Of the lines below, count those containing the word "label". Reply with the number alone.

----

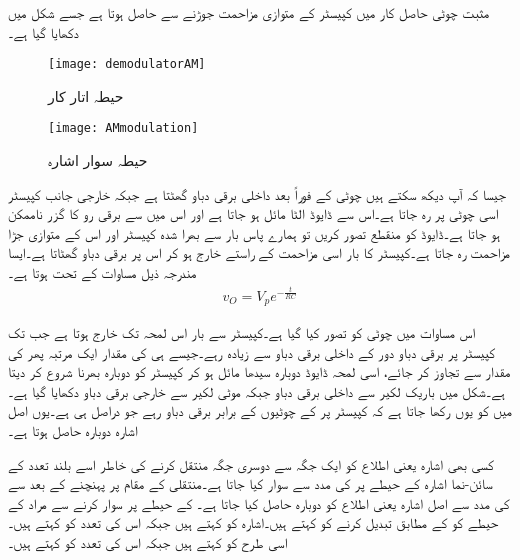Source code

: مثبت چوٹی حاصل کار میں کپیسٹر کے متوازی مزاحمت جوڑنے سے   حاصل ہوتا ہے جسے شکل   میں دکھایا گیا ہے۔
\begin{figure}
\centering
\texttt{[image: demodulatorAM]}
\caption{حیطہ اتار کار}
\label{شکل_حیطہ_اتر_کار}
\end{figure}
%
\begin{figure}
\centering
\texttt{[image: AMmodulation]}
\caption{حیطہ سوار اشارہ}
\label{شکل_حیطہ_سوار_اشارہ}
\end{figure}
جیسا کہ آپ دیکھ سکتے ہیں چوٹی  کے  فوراً بعد داخلی برقی دباو گھٹتا ہے جبکہ خارجی جانب کپیسٹر اسی چوٹی پر رہ جاتا ہے۔اس سے ڈایوڈ الٹا مائل ہو جاتا ہے اور اس میں سے برقی رو کا گزر ناممکن ہو جاتا ہے۔ڈایوڈ کو منقطع تصور کریں تو ہمارے پاس بار سے بھرا شدہ کپیسٹر   اور اس کے متوازی جڑا مزاحمت  رہ جاتا ہے۔کپیسٹر کا بار اسی مزاحمت کے راستے  خارج ہو کر اس پر برقی دباو گھٹاتا ہے۔ایسا مندرجہ ذیل مساوات کے تحت ہوتا ہے۔
\begin{align} \label{مساوات_حیطہ_اتار_کار_الف}
v_O=V_{p} e^{-\frac{t}{RC}}
\end{align}

اس مساوات میں چوٹی کو  تصور کیا گیا ہے۔کپیسٹر سے بار اس لمحہ تک خارج ہوتا ہے جب تک کپیسٹر پر برقی دباو   دور کے داخلی برقی دباو   سے زیادہ رہے۔جیسے ہی کی مقدار ایک مرتبہ پھر کی مقدار سے تجاوز کر جائے، اسی لمحہ ڈایوڈ دوبارہ سیدھا مائل ہو کر کپیسٹر کو دوبارہ بھرنا شروع کر دیتا ہے۔شکل میں باریک لکیر سے داخلی برقی دباو جبکہ موٹی لکیر سے خارجی برقی دباو دکھایا گیا ہے۔ میں  کو یوں رکھا جاتا ہے کہ  کپیسٹر پر  کے چوٹیوں کے برابر برقی دباو رہے جو دراصل  ہی ہے۔یوں اصل اشارہ دوبارہ حاصل ہوتا ہے۔

کسی بھی اشارہ یعنی اطلاع   کو ایک جگہ سے دوسری جگہ منتقل کرنے کی خاطر اسے بلند تعدد کے سائن-نما اشارہ  کے حیطے پر  کی مدد سے سوار کیا جاتا ہے۔منتقلی کے مقام پر پہنچنے کے بعد  سے  کی مدد سے اصل اشارہ یعنی اطلاع  کو  دوبارہ حاصل کیا جاتا ہے۔ کے حیطے پر سوار کرنے سے مراد  کے حیطے کو  کے مطابق تبدیل کرنے کو کہتے ہیں۔اشارہ   کو  کہتے ہیں جبکہ اس کی تعدد کو  کہتے ہیں۔اسی طرح  کو  کہتے ہیں جبکہ اس کی تعدد کو  کہتے ہیں۔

----

_Output below_. 3